# Negative Test :-(



## bubbleicious (Jun 10, 2005)

Morning girls,

Hope everyone is ok this morning and had a lovely weekend.  to mrs nikki and flowerpot- hope you are both feeling a bit better today.

Well i am on cd 36 today, and I ovulated on cd19/20. I took my cycle as 33 days as it is my first on clomid, so i assumed a 14 day luteal phase.

My partner took me away at the last minute on friday night for Valentine's day, and we stayed in a hotel. It was lovely and i couldn't help thinking- 'this should be our last one just the 2 of us'. I packed a test ready to do on the morning and was so excited as af hadn't arrived.
I woke up at 4.20 am so i grabbed the already prepared test and did it, sat there half asleep on the loo!. The test was very strongly negative, no faint second line,nothing.
What happened next is what upset me the most. I went back to bed and left the test in my make up bag to check again i the morning(as you do). Because i was half asleep i think my brain worked overtime. I dreamt that the test had been positive- same surroundings, everything exactly the same as it was in reality. I had decided it was too early to wake bf, and even though i was really excited dreamed i went back to sleep and was going to wake him a little later. Everything was so real- it didn't even feel like a dream.
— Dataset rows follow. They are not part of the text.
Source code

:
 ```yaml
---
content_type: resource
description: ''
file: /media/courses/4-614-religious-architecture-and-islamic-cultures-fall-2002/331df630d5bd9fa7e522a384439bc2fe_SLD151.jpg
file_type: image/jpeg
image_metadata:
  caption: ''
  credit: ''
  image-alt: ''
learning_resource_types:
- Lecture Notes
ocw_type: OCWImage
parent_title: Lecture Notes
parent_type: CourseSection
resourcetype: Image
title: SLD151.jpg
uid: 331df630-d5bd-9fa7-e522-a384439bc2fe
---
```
I woke at half seven with a smile on my face, checking the surroundings to make sure they matched my dream. I darted to the bathroom to check that it was positive and it was of course negative. I then realised i had been dreaming, and went back to bed- gutted. I was so upset, i cried all day saturday, it hurts so much to see negative tests all the time, i want to hold our baby so much. I feel that i had to go through the emotions of both outcomes only to see that it really was negative. 
I decided that it may have been too early to test, but i tested 14 dpo and using a test sensitve to a low level of hormone.

We decided that we should wait until my normal cycle length was over, which is tomorrow. I have had no period pain, and my boobs hurt same as normal, but they hurt me different. They haven't gone hard like normal, they are just incredibly tender round the sides. I haven't had any other symptoms.
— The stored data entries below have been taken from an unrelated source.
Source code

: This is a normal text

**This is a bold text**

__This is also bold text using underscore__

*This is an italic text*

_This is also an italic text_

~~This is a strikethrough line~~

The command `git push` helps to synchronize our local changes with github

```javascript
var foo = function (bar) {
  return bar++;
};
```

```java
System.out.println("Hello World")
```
Sorry for rambling on, i just needed to get this off my chest and ask a few questions. Was it too early to test? I am 17 days past ovulation today and still no sign.....

Please offer any advice you can, even if its to tell me i am being silly 
Thanks girls xx


----------



## sarahstewart (Aug 4, 2005)

just wondering what test did you use?     its not over until af shows hun


----------



## bubbleicious (Jun 10, 2005)

Hi sarah, i used a tesco test- I've thrown the leaflet away now, but i think it was sensitive to 25mlU


----------



## sarahstewart (Aug 4, 2005)

I have always found clearblue the best.....have you been on peeonastick.com its a great website


----------



## bubbleicious (Jun 10, 2005)

i did have a look yeah- they are good. and access diagnostics. THe only thing is that clear blue detect at 100mlU so i thought they may not be sensitive enough? I might get a couple of different ones when i go shopping in a bit. Cheers for the advice! x


----------



## jocole69 (Dec 19, 2004)

Hi,

So sorry you had to go through that, how awful, it is very depressing - I felt really cheesed off last week when AF got me    But, try and keep    lots more months to try....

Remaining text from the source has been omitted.